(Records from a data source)
= = =
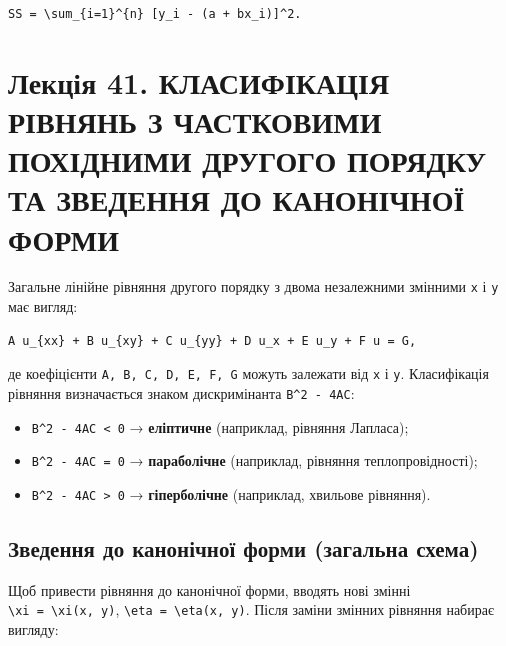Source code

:\documentclass[
  ukrainian,
]{article}
\providecommand{\tightlist}{%
  \setlength{\itemsep}{0pt}\setlength{\parskip}{0pt}}
\begin{document}
\begin{verbatim}
SS = \sum_{i=1}^{n} [y_i - (a + bx_i)]^2.
\end{verbatim}

\section{Лекція 41. КЛАСИФІКАЦІЯ РІВНЯНЬ З ЧАСТКОВИМИ ПОХІДНИМИ ДРУГОГО
ПОРЯДКУ ТА ЗВЕДЕННЯ ДО КАНОНІЧНОЇ
ФОРМИ}\label{ux43bux435ux43aux446ux456ux44f-41.-ux43aux43bux430ux441ux438ux444ux456ux43aux430ux446ux456ux44f-ux440ux456ux432ux43dux44fux43dux44c-ux437-ux447ux430ux441ux442ux43aux43eux432ux438ux43cux438-ux43fux43eux445ux456ux434ux43dux438ux43cux438-ux434ux440ux443ux433ux43eux433ux43e-ux43fux43eux440ux44fux434ux43aux443-ux442ux430-ux437ux432ux435ux434ux435ux43dux43dux44f-ux434ux43e-ux43aux430ux43dux43eux43dux456ux447ux43dux43eux457-ux444ux43eux440ux43cux438}

Загальне лінійне рівняння другого порядку з двома незалежними змінними
\texttt{x} і \texttt{y} має вигляд:

\begin{verbatim}
A u_{xx} + B u_{xy} + C u_{yy} + D u_x + E u_y + F u = G,
\end{verbatim}

де коефіцієнти \texttt{A,\ B,\ C,\ D,\ E,\ F,\ G} можуть залежати від
\texttt{x} і \texttt{y}. Класифікація рівняння визначається знаком
дискримінанта \texttt{B\^{}2\ -\ 4AC}:

\begin{itemize}
\tightlist
\item
  \texttt{B\^{}2\ -\ 4AC\ \textless{}\ 0} → \textbf{еліптичне}
  (наприклад, рівняння Лапласа);
\item
  \texttt{B\^{}2\ -\ 4AC\ =\ 0} → \textbf{параболічне} (наприклад,
  рівняння теплопровідності);
\item
  \texttt{B\^{}2\ -\ 4AC\ \textgreater{}\ 0} → \textbf{гіперболічне}
  (наприклад, хвильове рівняння).
\end{itemize}

\subsection{Зведення до канонічної форми (загальна
схема)}\label{ux437ux432ux435ux434ux435ux43dux43dux44f-ux434ux43e-ux43aux430ux43dux43eux43dux456ux447ux43dux43eux457-ux444ux43eux440ux43cux438-ux437ux430ux433ux430ux43bux44cux43dux430-ux441ux445ux435ux43cux430}

Щоб привести рівняння до канонічної форми, вводять нові змінні
\texttt{\textbackslash{}xi\ =\ \textbackslash{}xi(x,\ y)},
\texttt{\textbackslash{}eta\ =\ \textbackslash{}eta(x,\ y)}. Після
заміни змінних рівняння набирає вигляду:
\end{document}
= = =
The task: Pictures aside, retype the entries above exactly as they are.

Response for this exercise:
Source code

:\documentclass[
  ukrainian,
]{article}
\providecommand{\tightlist}{%
  \setlength{\itemsep}{0pt}\setlength{\parskip}{0pt}}
\begin{document}
\begin{verbatim}
SS = \sum_{i=1}^{n} [y_i - (a + bx_i)]^2.
\end{verbatim}

\section{Лекція 41. КЛАСИФІКАЦІЯ РІВНЯНЬ З ЧАСТКОВИМИ ПОХІДНИМИ ДРУГОГО
ПОРЯДКУ ТА ЗВЕДЕННЯ ДО КАНОНІЧНОЇ
ФОРМИ}\label{ux43bux435ux43aux446ux456ux44f-41.-ux43aux43bux430ux441ux438ux444ux456ux43aux430ux446ux456ux44f-ux440ux456ux432ux43dux44fux43dux44c-ux437-ux447ux430ux441ux442ux43aux43eux432ux438ux43cux438-ux43fux43eux445ux456ux434ux43dux438ux43cux438-ux434ux440ux443ux433ux43eux433ux43e-ux43fux43eux440ux44fux434ux43aux443-ux442ux430-ux437ux432ux435ux434ux435ux43dux43dux44f-ux434ux43e-ux43aux430ux43dux43eux43dux456ux447ux43dux43eux457-ux444ux43eux440ux43cux438}

Загальне лінійне рівняння другого порядку з двома незалежними змінними
\texttt{x} і \texttt{y} має вигляд:

\begin{verbatim}
A u_{xx} + B u_{xy} + C u_{yy} + D u_x + E u_y + F u = G,
\end{verbatim}

де коефіцієнти \texttt{A,\ B,\ C,\ D,\ E,\ F,\ G} можуть залежати від
\texttt{x} і \texttt{y}. Класифікація рівняння визначається знаком
дискримінанта \texttt{B\^{}2\ -\ 4AC}:

\begin{itemize}
\tightlist
\item
  \texttt{B\^{}2\ -\ 4AC\ \textless{}\ 0} → \textbf{еліптичне}
  (наприклад, рівняння Лапласа);
\item
  \texttt{B\^{}2\ -\ 4AC\ =\ 0} → \textbf{параболічне} (наприклад,
  рівняння теплопровідності);
\item
  \texttt{B\^{}2\ -\ 4AC\ \textgreater{}\ 0} → \textbf{гіперболічне}
  (наприклад, хвильове рівняння).
\end{itemize}

\subsection{Зведення до канонічної форми (загальна
схема)}\label{ux437ux432ux435ux434ux435ux43dux43dux44f-ux434ux43e-ux43aux430ux43dux43eux43dux456ux447ux43dux43eux457-ux444ux43eux440ux43cux438-ux437ux430ux433ux430ux43bux44cux43dux430-ux441ux445ux435ux43cux430}

Щоб привести рівняння до канонічної форми, вводять нові змінні
\texttt{\textbackslash{}xi\ =\ \textbackslash{}xi(x,\ y)},
\texttt{\textbackslash{}eta\ =\ \textbackslash{}eta(x,\ y)}. Після
заміни змінних рівняння набирає вигляду:
\end{document}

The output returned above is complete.